Data extract ::
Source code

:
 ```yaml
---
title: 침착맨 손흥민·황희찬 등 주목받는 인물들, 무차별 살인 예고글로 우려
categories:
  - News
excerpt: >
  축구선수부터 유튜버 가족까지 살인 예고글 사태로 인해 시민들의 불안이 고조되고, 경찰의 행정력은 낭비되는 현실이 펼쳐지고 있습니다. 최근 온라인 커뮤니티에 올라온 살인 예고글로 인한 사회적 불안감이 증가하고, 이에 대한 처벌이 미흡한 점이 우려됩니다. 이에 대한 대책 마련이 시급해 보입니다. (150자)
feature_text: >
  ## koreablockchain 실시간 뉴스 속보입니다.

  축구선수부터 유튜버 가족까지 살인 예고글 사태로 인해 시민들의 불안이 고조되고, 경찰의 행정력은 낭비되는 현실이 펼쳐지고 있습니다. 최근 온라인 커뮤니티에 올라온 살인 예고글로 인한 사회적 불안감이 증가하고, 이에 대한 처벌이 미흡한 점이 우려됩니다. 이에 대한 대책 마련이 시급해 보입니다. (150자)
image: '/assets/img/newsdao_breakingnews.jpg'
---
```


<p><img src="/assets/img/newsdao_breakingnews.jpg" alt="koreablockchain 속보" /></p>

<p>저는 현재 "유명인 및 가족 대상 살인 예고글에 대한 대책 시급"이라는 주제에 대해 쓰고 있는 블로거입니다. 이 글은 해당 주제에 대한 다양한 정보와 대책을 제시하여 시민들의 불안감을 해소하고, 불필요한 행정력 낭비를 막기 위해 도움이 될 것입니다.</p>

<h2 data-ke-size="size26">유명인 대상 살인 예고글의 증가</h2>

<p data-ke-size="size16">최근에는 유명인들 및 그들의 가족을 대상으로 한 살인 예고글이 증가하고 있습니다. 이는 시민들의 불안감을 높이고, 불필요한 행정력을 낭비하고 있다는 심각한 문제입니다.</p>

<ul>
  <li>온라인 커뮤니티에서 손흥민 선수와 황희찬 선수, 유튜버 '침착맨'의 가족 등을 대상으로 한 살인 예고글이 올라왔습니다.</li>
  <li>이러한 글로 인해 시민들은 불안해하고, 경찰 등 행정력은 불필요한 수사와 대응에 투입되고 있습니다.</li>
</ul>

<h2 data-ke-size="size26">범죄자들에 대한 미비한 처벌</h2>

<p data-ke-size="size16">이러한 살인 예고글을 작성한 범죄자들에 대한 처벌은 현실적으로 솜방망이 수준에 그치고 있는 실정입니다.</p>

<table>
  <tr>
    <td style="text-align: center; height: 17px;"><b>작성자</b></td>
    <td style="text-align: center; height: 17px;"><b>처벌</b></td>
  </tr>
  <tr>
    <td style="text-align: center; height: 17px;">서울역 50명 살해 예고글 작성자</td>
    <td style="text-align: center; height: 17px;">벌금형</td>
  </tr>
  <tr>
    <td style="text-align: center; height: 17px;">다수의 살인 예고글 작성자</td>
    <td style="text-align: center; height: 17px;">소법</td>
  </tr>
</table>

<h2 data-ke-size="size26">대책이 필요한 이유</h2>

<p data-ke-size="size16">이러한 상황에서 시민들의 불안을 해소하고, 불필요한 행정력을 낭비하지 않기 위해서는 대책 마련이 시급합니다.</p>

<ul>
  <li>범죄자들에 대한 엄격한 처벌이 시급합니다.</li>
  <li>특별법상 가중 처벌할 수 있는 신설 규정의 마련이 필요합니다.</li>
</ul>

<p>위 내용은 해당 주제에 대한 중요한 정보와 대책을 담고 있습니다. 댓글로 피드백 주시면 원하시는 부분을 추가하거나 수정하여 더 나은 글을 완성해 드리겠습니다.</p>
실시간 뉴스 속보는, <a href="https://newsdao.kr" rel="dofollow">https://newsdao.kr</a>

About this task :: Write out the whole listing once more, exactly as it reads.

Completed task ::
Source code

:
 ```yaml
---
title: 침착맨 손흥민·황희찬 등 주목받는 인물들, 무차별 살인 예고글로 우려
categories:
  - News
excerpt: >
  축구선수부터 유튜버 가족까지 살인 예고글 사태로 인해 시민들의 불안이 고조되고, 경찰의 행정력은 낭비되는 현실이 펼쳐지고 있습니다. 최근 온라인 커뮤니티에 올라온 살인 예고글로 인한 사회적 불안감이 증가하고, 이에 대한 처벌이 미흡한 점이 우려됩니다. 이에 대한 대책 마련이 시급해 보입니다. (150자)
feature_text: >
  ## koreablockchain 실시간 뉴스 속보입니다.

  축구선수부터 유튜버 가족까지 살인 예고글 사태로 인해 시민들의 불안이 고조되고, 경찰의 행정력은 낭비되는 현실이 펼쳐지고 있습니다. 최근 온라인 커뮤니티에 올라온 살인 예고글로 인한 사회적 불안감이 증가하고, 이에 대한 처벌이 미흡한 점이 우려됩니다. 이에 대한 대책 마련이 시급해 보입니다. (150자)
image: '/assets/img/newsdao_breakingnews.jpg'
---
```


<p><img src="/assets/img/newsdao_breakingnews.jpg" alt="koreablockchain 속보" /></p>

<p>저는 현재 "유명인 및 가족 대상 살인 예고글에 대한 대책 시급"이라는 주제에 대해 쓰고 있는 블로거입니다. 이 글은 해당 주제에 대한 다양한 정보와 대책을 제시하여 시민들의 불안감을 해소하고, 불필요한 행정력 낭비를 막기 위해 도움이 될 것입니다.</p>

<h2 data-ke-size="size26">유명인 대상 살인 예고글의 증가</h2>

<p data-ke-size="size16">최근에는 유명인들 및 그들의 가족을 대상으로 한 살인 예고글이 증가하고 있습니다. 이는 시민들의 불안감을 높이고, 불필요한 행정력을 낭비하고 있다는 심각한 문제입니다.</p>

<ul>
  <li>온라인 커뮤니티에서 손흥민 선수와 황희찬 선수, 유튜버 '침착맨'의 가족 등을 대상으로 한 살인 예고글이 올라왔습니다.</li>
  <li>이러한 글로 인해 시민들은 불안해하고, 경찰 등 행정력은 불필요한 수사와 대응에 투입되고 있습니다.</li>
</ul>

<h2 data-ke-size="size26">범죄자들에 대한 미비한 처벌</h2>

<p data-ke-size="size16">이러한 살인 예고글을 작성한 범죄자들에 대한 처벌은 현실적으로 솜방망이 수준에 그치고 있는 실정입니다.</p>

<table>
  <tr>
    <td style="text-align: center; height: 17px;"><b>작성자</b></td>
    <td style="text-align: center; height: 17px;"><b>처벌</b></td>
  </tr>
  <tr>
    <td style="text-align: center; height: 17px;">서울역 50명 살해 예고글 작성자</td>
    <td style="text-align: center; height: 17px;">벌금형</td>
  </tr>
  <tr>
    <td style="text-align: center; height: 17px;">다수의 살인 예고글 작성자</td>
    <td style="text-align: center; height: 17px;">소법</td>
  </tr>
</table>

<h2 data-ke-size="size26">대책이 필요한 이유</h2>

<p data-ke-size="size16">이러한 상황에서 시민들의 불안을 해소하고, 불필요한 행정력을 낭비하지 않기 위해서는 대책 마련이 시급합니다.</p>

<ul>
  <li>범죄자들에 대한 엄격한 처벌이 시급합니다.</li>
  <li>특별법상 가중 처벌할 수 있는 신설 규정의 마련이 필요합니다.</li>
</ul>

<p>위 내용은 해당 주제에 대한 중요한 정보와 대책을 담고 있습니다. 댓글로 피드백 주시면 원하시는 부분을 추가하거나 수정하여 더 나은 글을 완성해 드리겠습니다.</p>
실시간 뉴스 속보는, <a href="https://newsdao.kr" rel="dofollow">https://newsdao.kr</a>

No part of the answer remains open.